いびきをかきはじめてぐったりと…
それから松永と緒方に命じられた清美さんが、浴室に清掃に入った際の状況について、公判における緒方の証言は次の通りだ。
「清美が浴室を掃除する間は、由紀夫を浴室から出して台所に移動させた。由紀夫は自分で立ち上がり、足形を書いた紙を足の下に敷いて、自分で移動して台所まで歩いていった。台所で由紀夫の衣服が汚れていないか確かめた。
衣服を脱がせて確認したのが台所だったか浴室だったかは、はっきり憶えていない。浴室の掃除が一通り終わってから、松永の指示を受けて、由紀夫をふたたび浴室に入れた」
それから由紀夫さんの様子は急変した。判決文は緒方の供述に沿ってそのときの状況を説明する。
〈浴室の床はまだ雑誌が敷かれていない状態だった。由紀夫は、浴室に入ると、洗面所の方を向いてあぐらをかいてしゃがんだ。

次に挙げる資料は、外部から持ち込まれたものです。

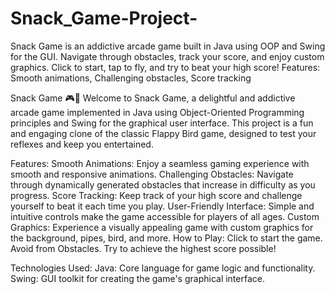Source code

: # Snack_Game-Project-
Snack Game is an addictive arcade game built in Java using OOP and Swing for the GUI. Navigate through obstacles, track your score, and enjoy custom graphics. Click to start, tap to fly, and try to beat your high score!  Features: Smooth animations, Challenging obstacles, Score tracking

Snack Game 🎮🍭
Welcome to Snack Game, a delightful and addictive arcade game implemented in Java using Object-Oriented Programming principles and Swing for the graphical user interface. This project is a fun and engaging clone of the classic Flappy Bird game, designed to test your reflexes and keep you entertained.

Features:
Smooth Animations: 
  Enjoy a seamless gaming experience with smooth and responsive animations.
Challenging Obstacles: 
  Navigate through dynamically generated obstacles that increase in difficulty as you progress.
Score Tracking:
  Keep track of your high score and challenge yourself to beat it each time you play.
User-Friendly Interface:
  Simple and intuitive controls make the game accessible for players of all ages.
Custom Graphics:
  Experience a visually appealing game with custom graphics for the background, pipes, bird, and more.
How to Play:
Click to start the game.
Avoid from Obstacles.
Try to achieve the highest score possible!

Technologies Used:
Java: Core language for game logic and functionality.
Swing: GUI toolkit for creating the game's graphical interface.
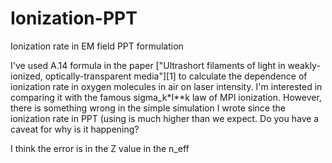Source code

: # Ionization-PPT
Ionization rate in EM field PPT formulation

I've used A.14 formula in the paper ["Ultrashort filaments of light in weakly-ionized, optically-transparent media"][1] to calculate the dependence of ionization rate in oxygen molecules in air on laser intensity.
I'm interested in comparing it with the famous sigma_k*I**k law of MPI ionization. 
However, there is something wrong in the simple simulation I wrote since the ionization rate in PPT (using  is much higher than we expect.
Do you have a caveat for why is it happening?

I think the error is in the Z value in the n_eff
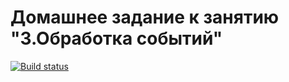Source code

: # Домашнее задание к занятию "3.Обработка событий"

[![Build status](https://ci.appveyor.com/api/projects/status/s73ipbb9k6xjw8un?svg=true)](https://ci.appveyor.com/project/Ibragim066/events)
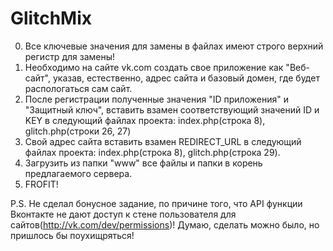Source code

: GlitchMix
=========
0. Все ключевые значения для замены в файлах имеют строго верхний регистр для замены!
1. Необходимо на сайте vk.com создать свое приложение как "Веб-сайт", указав, естественно, адрес сайта и базовый домен, где будет распологаться сам сайт.
2. После регистрации полученные значения "ID приложения" и "Защитный ключ", вставить взамен соответствующий значений ID и KEY в следующий файлах проекта: index.php(строка 8), glitch.php(строки 26, 27)
3. Свой адрес сайта вставить взамен REDIRECT_URL в следующий файлах проекта: index.php(строка 8), glitch.php(строка 29).
4. Загрузить из папки "www" все файлы и папки в корень предлагаемого сервера.
5. FROFIT!

P.S. Не сделал бонусное задание, по причине того, что API функции Вконтакте не дают доступ к стене пользователя для сайтов(http://vk.com/dev/permissions)!
Думаю, сделать можно было, но пришлось бы поухищряться!
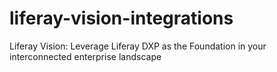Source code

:# liferay-vision-integrations
Liferay Vision: Leverage Liferay DXP as the Foundation in your interconnected enterprise landscape
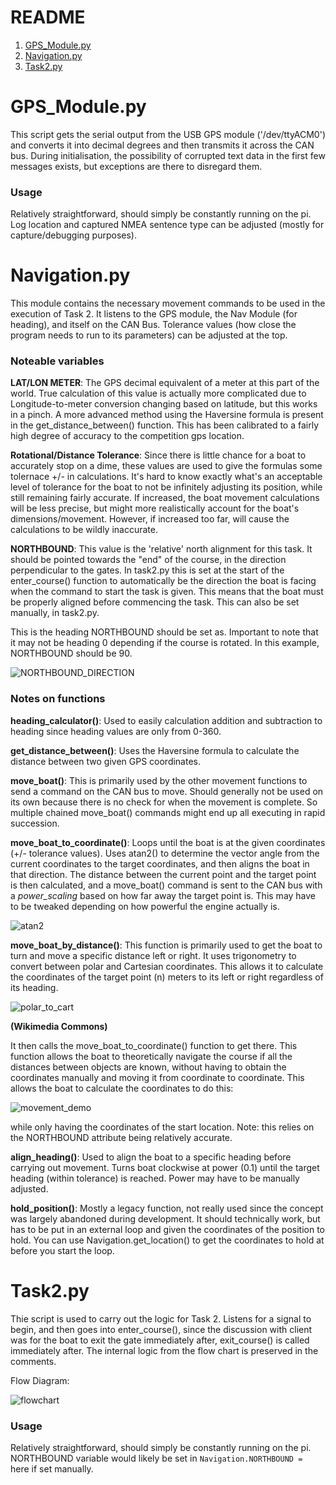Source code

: # README
1. [GPS_Module.py](#GPS_Module.py)
2. [Navigation.py](#Navigation.py)
3. [Task2.py](#Task2.py)

# GPS_Module.py
This script gets the serial output from the USB GPS module ('/dev/ttyACM0') and converts it into decimal degrees and then transmits it across the CAN bus.
During initialisation, the possibility of corrupted text data in the first few messages exists, but exceptions are there to disregard them.

### Usage
Relatively straightforward, should simply be constantly running on the pi.
Log location and captured NMEA sentence type can be adjusted (mostly for capture/debugging purposes).

# Navigation.py
This module contains the necessary movement commands to be used in the execution of Task 2. It listens to the GPS module, the Nav Module (for heading), and itself on the CAN Bus. Tolerance values (how close the program needs to run to its parameters) can be adjusted at the top.

### Noteable variables
**LAT/LON METER**: The GPS decimal equivalent of a meter at this part of the world. True calculation of this value is actually more complicated due to Longitude-to-meter conversion changing based on latitude, but this works in a pinch. A more advanced method using the Haversine formula is present in the get_distance_between() function. This has been calibrated to a fairly high degree of accuracy to the competition gps location.

**Rotational/Distance Tolerance**: Since there is little chance for a boat to accurately stop on a dime, these values are used to give the formulas some tolernace +/- in calculations. It's hard to know exactly what's an acceptable level of tolerance for the boat to not be infinitely adjusting its position, while still remaining fairly accurate. If increased, the boat movement calculations will be less precise, but might more realistically account for the boat's dimensions/movement. However, if increased too far, will cause the calculations to be wildly inaccurate.

**NORTHBOUND**: This value is the 'relative' north alignment for this task. It should be pointed towards the "end" of the course, in the direction perpendicular to the gates. In task2.py this is set at the start of the enter_course() function to automatically be the direction the boat is facing when the command to start the task is given. This means that the boat must be properly aligned before commencing the task. This can also be set manually, in task2.py. 

This is the heading NORTHBOUND should be set as. Important to note that it may not be heading 0 depending if the course is rotated. In this example, NORTHBOUND should be 90.

![NORTHBOUND_DIRECTION](img/course_dir.png "course_dir")

### Notes on functions

**heading_calculator()**: Used to easily calculation addition and subtraction to heading since heading values are only from 0-360.

**get_distance_between()**: Uses the Haversine formula to calculate the distance between two given GPS coordinates.

**move_boat()**: This is primarily used by the other movement functions to send a command on the CAN bus to move. Should generally not be used on its own because there is no check for when the movement is complete. So multiple chained move_boat() commands might end up all executing in rapid succession.

**move_boat_to_coordinate()**: Loops until the boat is at the given coordinates (+/- tolerance values). Uses atan2() to determine the vector angle from the current coordinates to the target coordinates, and then aligns the boat in that direction. The distance between the current point and the target point is then calculated, and a move_boat() command is sent to the CAN bus with a *power_scaling* based on how far away the target point is. This may have to be tweaked depending on how powerful the engine actually is. 

![atan2](img/atan2.png "atan2")

**move_boat_by_distance()**: This function is primarily used to get the boat to turn and move a specific distance left or right. It uses trigonometry to convert between polar and Cartesian coordinates. This allows it to calculate the coordinates of the target point (n) meters to its left or right regardless of its heading.

![polar_to_cart](img/polar_to_cart.png "polar_to_cart")

**(Wikimedia Commons)**

It then calls the move_boat_to_coordinate() function to get there. This function allows the boat to theoretically navigate the course if all the distances between objects are known, without having to obtain the coordinates manually and moving it from coordinate to coordinate. This allows the boat to calculate the coordinates to do this:

![movement_demo](img/move_direction.png "move_dir")

 while only having the coordinates of the start location. Note: this relies on the NORTHBOUND attribute being relatively accurate.

**align_heading()**: Used to align the boat to a specific heading before carrying out movement. Turns boat clockwise at power (0.1) until the target heading (within tolerance) is reached. Power may have to be manually adjusted. 

**hold_position()**: Mostly a legacy function, not really used since the concept was largely abandoned during development. It should technically work, but has to be put in an external loop and given the coordinates of the position to hold. You can use Navigation.get_location() to get the coordinates to hold at before you start the loop.

# Task2.py
Thie script is used to carry out the logic for Task 2. Listens for a signal to begin, and then goes into enter_course(), since the discussion with client was for the boat to exit the gate immediately after, exit_course() is called immediately after. The internal logic from the flow chart is preserved in the comments. 

Flow Diagram:

![flowchart](img/flowchart.png "flowchart")


### Usage
Relatively straightforward, should simply be constantly running on the pi.
NORTHBOUND variable would likely be set in `Navigation.NORTHBOUND = ` here if set manually.

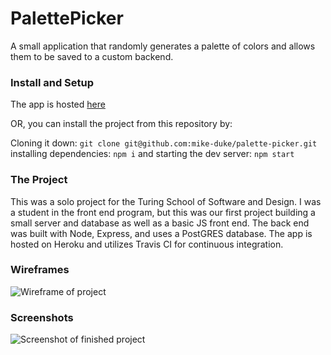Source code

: # PalettePicker

A small application that randomly generates a palette of colors and allows them to be saved to a custom backend. 

### Install and Setup

The app is hosted [here](https://palette-picker-duke.herokuapp.com)

OR, you can install the project from this repository by:

Cloning it down: `git clone git@github.com:mike-duke/palette-picker.git`
installing dependencies: `npm i`
and starting the dev server: `npm start`

### The Project

This was a solo project for the Turing School of Software and Design. I was a student in the front end program, but this was our first project building a small server and database as well as a basic JS front end. The back end was built with Node, Express, and uses a PostGRES database. The app is hosted on Heroku and utilizes Travis CI for continuous integration. 

### Wireframes

![Wireframe of project]()


### Screenshots

![Screenshot of finished project]()
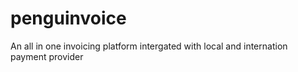 # penguinvoice
An all in one invoicing platform intergated with local and internation payment provider
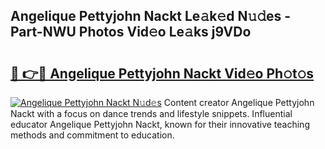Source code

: ## Angelique Pettyjohn Nackt Le𝚊k𝚎d N𝚞𝚍es - Part-NWU Photos Vid𝚎o Le𝚊ks j9VDo

# <h2><a href="http://fb2o43.evod.top/?m=Angelique+Pettyjohn+Nackt">🔗 👉🔴 Angelique Pettyjohn Nackt Vid𝚎o Ph𝚘t𝚘s</a></h2>

[![Angelique Pettyjohn Nackt N𝚞d𝚎s](https://i.imgur.com/8V9OHl7.gif)](http://fb2o43.evod.top/?m=Angelique+Pettyjohn+Nackt)
Content creator Angelique Pettyjohn Nackt with a focus on dance trends and lifestyle snippets. Influential educator Angelique Pettyjohn Nackt, known for their innovative teaching methods and commitment to education. 

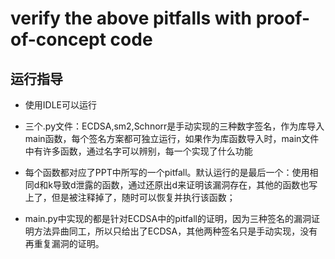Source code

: # verify the above pitfalls with proof-of-concept code

## 运行指导

* 使用IDLE可以运行

* 三个.py文件：ECDSA,sm2,Schnorr是手动实现的三种数字签名，作为库导入main函数，每个签名方案都可独立运行，如果作为库函数导入时，main文件中有许多函数，通过名字可以辨别，每一个实现了什么功能

* 每个函数都对应了PPT中所写的一个pitfall。默认运行的是最后一个：使用相同d和k导致d泄露的函数，通过还原出d来证明该漏洞存在，其他的函数也写上了，但是被注释掉了，随时可以恢复并执行该函数；

* main.py中实现的都是针对ECDSA中的pitfall的证明，因为三种签名的漏洞证明方法异曲同工，所以只给出了ECDSA，其他两种签名只是手动实现，没有再重复漏洞的证明。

松永が洗面所から浴室内の由紀夫に話しかけたところ、由紀夫は、あぐらをかいたまま上半身を前屈させて倒れ、両手を前に伸ばし、額を床に着けた状態で動かなくなり、突然いびきをかき始めた。
松永は、由紀夫の異常に気付き、緒方を呼び寄せた。松永は、由紀夫の様子を見て、緒方に対し、「あんたがご飯食べさせてないけやろうが。」などと言った。
松永と緒方は、すぐに由紀夫の手足を持って由紀夫を台所に運び、床に仰向けに寝かせた。由紀夫は目を閉じており、いびきは止んでいた〉
じつはこの際の由紀夫さんの行動について、公判での清美さんの供述は、一部が異なっている。その要旨は以下の内容である。
「帰宅してから、緒方から早く浴室を掃除するように言われた。そこで浴室の床に敷いてあった雑誌を取り除いたり、床や壁をシャワーで洗い流したりして掃除した。
緒方も雑誌や大便を片付けて袋に入れる手伝いをした。お父さんは掃除の間も浴室内におり、浴室入口付近であぐらをかき、頭を床につけていた。お父さんは私が尻の下にあった雑誌をどけるときに、尻を少し浮かせるように、ゆっくりとした動作で体を動かした。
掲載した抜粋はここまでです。